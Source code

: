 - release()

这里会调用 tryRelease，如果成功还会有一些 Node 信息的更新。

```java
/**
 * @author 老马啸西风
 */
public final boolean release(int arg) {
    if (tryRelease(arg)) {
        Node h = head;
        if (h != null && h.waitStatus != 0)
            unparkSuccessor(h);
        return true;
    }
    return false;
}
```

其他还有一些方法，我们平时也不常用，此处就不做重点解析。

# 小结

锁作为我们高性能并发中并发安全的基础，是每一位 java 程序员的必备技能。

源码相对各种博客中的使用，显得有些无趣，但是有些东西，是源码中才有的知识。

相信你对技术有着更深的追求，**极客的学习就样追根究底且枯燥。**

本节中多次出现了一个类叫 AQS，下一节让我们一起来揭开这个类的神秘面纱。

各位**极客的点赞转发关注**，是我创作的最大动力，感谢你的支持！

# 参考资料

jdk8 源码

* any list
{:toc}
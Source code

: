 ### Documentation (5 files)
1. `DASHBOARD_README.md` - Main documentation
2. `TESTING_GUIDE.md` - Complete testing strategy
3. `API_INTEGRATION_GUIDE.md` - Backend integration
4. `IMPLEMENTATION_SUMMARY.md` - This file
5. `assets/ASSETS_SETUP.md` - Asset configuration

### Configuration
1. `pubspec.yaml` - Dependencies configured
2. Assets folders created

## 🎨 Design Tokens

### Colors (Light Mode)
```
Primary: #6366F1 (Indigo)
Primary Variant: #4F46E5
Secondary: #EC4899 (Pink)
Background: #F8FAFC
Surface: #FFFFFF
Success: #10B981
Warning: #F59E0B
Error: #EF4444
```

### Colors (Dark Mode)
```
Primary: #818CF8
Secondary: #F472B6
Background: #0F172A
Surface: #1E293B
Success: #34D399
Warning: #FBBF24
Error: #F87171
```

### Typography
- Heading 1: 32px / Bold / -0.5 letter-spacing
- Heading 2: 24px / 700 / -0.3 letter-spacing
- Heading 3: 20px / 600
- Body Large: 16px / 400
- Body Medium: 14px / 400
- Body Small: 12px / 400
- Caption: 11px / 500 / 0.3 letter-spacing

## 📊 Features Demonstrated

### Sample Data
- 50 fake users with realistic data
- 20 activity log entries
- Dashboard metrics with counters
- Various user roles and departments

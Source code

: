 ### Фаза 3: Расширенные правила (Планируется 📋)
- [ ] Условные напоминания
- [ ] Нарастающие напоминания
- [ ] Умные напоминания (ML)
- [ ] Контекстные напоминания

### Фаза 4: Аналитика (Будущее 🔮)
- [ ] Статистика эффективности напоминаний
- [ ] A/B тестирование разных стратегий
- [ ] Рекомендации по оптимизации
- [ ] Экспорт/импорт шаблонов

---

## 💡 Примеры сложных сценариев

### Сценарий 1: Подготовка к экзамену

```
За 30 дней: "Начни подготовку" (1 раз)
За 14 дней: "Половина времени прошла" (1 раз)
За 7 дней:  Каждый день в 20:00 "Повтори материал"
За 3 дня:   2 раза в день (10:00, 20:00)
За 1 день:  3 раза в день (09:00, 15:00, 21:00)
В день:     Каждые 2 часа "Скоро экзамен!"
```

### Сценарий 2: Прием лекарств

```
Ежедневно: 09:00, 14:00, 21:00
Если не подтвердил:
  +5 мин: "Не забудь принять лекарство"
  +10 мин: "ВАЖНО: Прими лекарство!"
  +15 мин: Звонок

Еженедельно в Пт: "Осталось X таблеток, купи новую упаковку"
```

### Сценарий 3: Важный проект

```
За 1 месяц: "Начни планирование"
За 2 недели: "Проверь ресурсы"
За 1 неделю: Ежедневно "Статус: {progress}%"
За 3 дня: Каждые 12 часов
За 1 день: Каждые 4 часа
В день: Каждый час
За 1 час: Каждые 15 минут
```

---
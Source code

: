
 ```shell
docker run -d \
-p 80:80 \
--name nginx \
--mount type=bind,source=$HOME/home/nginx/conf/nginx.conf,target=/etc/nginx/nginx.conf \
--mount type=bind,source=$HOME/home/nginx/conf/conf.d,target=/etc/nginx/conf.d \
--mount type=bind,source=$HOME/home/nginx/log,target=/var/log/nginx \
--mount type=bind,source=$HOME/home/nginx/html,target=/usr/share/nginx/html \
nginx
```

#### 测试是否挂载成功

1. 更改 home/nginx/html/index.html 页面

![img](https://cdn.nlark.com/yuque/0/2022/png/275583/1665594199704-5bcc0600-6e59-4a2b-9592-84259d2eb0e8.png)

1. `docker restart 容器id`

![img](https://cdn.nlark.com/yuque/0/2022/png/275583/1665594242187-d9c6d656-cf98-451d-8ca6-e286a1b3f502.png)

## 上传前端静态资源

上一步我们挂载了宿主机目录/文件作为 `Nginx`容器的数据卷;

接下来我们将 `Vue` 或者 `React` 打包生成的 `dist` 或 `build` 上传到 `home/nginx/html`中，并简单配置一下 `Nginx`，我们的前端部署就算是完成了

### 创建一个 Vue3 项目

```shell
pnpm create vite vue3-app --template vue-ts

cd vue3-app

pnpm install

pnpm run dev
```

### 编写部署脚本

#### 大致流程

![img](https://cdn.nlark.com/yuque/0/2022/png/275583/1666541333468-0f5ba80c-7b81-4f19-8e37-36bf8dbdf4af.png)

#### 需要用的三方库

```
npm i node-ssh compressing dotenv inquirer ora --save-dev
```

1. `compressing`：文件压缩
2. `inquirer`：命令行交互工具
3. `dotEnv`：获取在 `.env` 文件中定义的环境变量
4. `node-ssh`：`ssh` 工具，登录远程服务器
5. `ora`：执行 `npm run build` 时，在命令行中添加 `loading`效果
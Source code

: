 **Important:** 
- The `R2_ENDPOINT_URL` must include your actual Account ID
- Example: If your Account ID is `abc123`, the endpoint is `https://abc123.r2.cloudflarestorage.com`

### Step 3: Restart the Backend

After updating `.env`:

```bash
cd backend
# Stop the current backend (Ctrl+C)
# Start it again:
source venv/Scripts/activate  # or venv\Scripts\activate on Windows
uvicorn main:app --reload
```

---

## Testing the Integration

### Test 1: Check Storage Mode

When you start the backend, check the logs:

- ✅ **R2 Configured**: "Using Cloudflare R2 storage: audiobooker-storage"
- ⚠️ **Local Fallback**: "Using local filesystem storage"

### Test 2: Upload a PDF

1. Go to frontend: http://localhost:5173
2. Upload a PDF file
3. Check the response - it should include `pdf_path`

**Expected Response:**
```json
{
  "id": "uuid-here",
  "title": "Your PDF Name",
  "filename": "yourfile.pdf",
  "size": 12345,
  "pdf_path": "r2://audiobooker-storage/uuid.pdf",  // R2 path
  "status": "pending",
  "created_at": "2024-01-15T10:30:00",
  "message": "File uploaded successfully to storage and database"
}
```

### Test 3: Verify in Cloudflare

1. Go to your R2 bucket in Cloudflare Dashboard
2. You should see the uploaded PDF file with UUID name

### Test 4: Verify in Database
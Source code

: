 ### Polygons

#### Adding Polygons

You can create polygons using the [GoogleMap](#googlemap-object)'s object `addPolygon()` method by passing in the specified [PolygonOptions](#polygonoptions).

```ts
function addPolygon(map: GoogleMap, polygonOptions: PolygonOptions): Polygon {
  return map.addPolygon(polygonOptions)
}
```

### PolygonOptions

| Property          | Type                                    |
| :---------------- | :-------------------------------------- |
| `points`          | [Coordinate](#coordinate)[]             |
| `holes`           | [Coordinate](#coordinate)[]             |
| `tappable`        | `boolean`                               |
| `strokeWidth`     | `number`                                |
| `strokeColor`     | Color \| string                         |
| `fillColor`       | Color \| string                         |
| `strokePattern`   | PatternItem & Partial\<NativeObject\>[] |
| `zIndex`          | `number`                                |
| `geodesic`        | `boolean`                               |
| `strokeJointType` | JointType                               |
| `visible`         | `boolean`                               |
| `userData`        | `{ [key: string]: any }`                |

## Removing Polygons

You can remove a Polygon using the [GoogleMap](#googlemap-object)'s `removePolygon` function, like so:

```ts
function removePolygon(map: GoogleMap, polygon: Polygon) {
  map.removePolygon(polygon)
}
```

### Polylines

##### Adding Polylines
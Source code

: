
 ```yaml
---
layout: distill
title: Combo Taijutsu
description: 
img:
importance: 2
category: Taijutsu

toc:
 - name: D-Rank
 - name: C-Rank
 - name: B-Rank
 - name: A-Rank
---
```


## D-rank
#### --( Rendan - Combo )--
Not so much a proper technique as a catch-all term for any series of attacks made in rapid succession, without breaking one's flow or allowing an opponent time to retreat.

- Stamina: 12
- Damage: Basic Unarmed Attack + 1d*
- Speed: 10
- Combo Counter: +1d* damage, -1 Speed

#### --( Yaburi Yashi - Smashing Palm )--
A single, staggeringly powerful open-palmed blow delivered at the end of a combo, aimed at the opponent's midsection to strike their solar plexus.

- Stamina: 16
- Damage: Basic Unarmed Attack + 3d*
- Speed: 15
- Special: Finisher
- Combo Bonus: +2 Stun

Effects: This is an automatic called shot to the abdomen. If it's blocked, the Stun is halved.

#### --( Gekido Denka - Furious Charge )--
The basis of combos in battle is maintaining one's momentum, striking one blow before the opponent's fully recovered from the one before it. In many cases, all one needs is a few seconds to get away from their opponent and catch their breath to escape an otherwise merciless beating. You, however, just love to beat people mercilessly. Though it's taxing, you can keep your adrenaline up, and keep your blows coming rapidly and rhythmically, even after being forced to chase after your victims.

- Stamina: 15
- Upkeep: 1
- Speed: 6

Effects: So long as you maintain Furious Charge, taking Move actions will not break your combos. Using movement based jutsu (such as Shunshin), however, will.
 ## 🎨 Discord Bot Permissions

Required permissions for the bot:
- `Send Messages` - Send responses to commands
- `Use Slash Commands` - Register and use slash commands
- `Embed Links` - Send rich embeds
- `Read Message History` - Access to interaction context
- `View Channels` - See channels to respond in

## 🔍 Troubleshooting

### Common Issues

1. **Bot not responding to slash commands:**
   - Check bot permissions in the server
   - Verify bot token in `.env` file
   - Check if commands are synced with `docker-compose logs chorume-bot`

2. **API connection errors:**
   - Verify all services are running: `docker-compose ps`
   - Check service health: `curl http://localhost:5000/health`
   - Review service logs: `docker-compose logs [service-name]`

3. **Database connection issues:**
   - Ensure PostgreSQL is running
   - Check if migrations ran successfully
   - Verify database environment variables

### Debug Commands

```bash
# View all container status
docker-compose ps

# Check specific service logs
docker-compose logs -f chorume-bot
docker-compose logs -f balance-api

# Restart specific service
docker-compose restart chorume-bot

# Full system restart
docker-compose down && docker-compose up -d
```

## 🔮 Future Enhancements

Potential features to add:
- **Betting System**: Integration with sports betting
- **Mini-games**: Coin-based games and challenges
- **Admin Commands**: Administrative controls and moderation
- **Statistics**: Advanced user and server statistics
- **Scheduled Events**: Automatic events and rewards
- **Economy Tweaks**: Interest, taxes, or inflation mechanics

____________________

» Exercise aim: The first line of the data, the line with "- Caption: 11px / 500 / 0.3 letter-spacing", and all lines in between are to be copied exactly. Leave out everything else.

» Solution:
Source code

: - release()

这里会调用 tryRelease，如果成功还会有一些 Node 信息的更新。

```java
/**
 * @author 老马啸西风
 */
public final boolean release(int arg) {
    if (tryRelease(arg)) {
        Node h = head;
        if (h != null && h.waitStatus != 0)
            unparkSuccessor(h);
        return true;
    }
    return false;
}
```

其他还有一些方法，我们平时也不常用，此处就不做重点解析。

# 小结

锁作为我们高性能并发中并发安全的基础，是每一位 java 程序员的必备技能。

源码相对各种博客中的使用，显得有些无趣，但是有些东西，是源码中才有的知识。

相信你对技术有着更深的追求，**极客的学习就样追根究底且枯燥。**

本节中多次出现了一个类叫 AQS，下一节让我们一起来揭开这个类的神秘面纱。

各位**极客的点赞转发关注**，是我创作的最大动力，感谢你的支持！

# 参考资料

jdk8 源码

* any list
{:toc}
Source code

: ### Documentation (5 files)
1. `DASHBOARD_README.md` - Main documentation
2. `TESTING_GUIDE.md` - Complete testing strategy
3. `API_INTEGRATION_GUIDE.md` - Backend integration
4. `IMPLEMENTATION_SUMMARY.md` - This file
5. `assets/ASSETS_SETUP.md` - Asset configuration

### Configuration
1. `pubspec.yaml` - Dependencies configured
2. Assets folders created

## 🎨 Design Tokens

### Colors (Light Mode)
```
Primary: #6366F1 (Indigo)
Primary Variant: #4F46E5
Secondary: #EC4899 (Pink)
Background: #F8FAFC
Surface: #FFFFFF
Success: #10B981
Warning: #F59E0B
Error: #EF4444
```

### Colors (Dark Mode)
```
Primary: #818CF8
Secondary: #F472B6
Background: #0F172A
Surface: #1E293B
Success: #34D399
Warning: #FBBF24
Error: #F87171
```

### Typography
- Heading 1: 32px / Bold / -0.5 letter-spacing
- Heading 2: 24px / 700 / -0.3 letter-spacing
- Heading 3: 20px / 600
- Body Large: 16px / 400
- Body Medium: 14px / 400
- Body Small: 12px / 400
- Caption: 11px / 500 / 0.3 letter-spacing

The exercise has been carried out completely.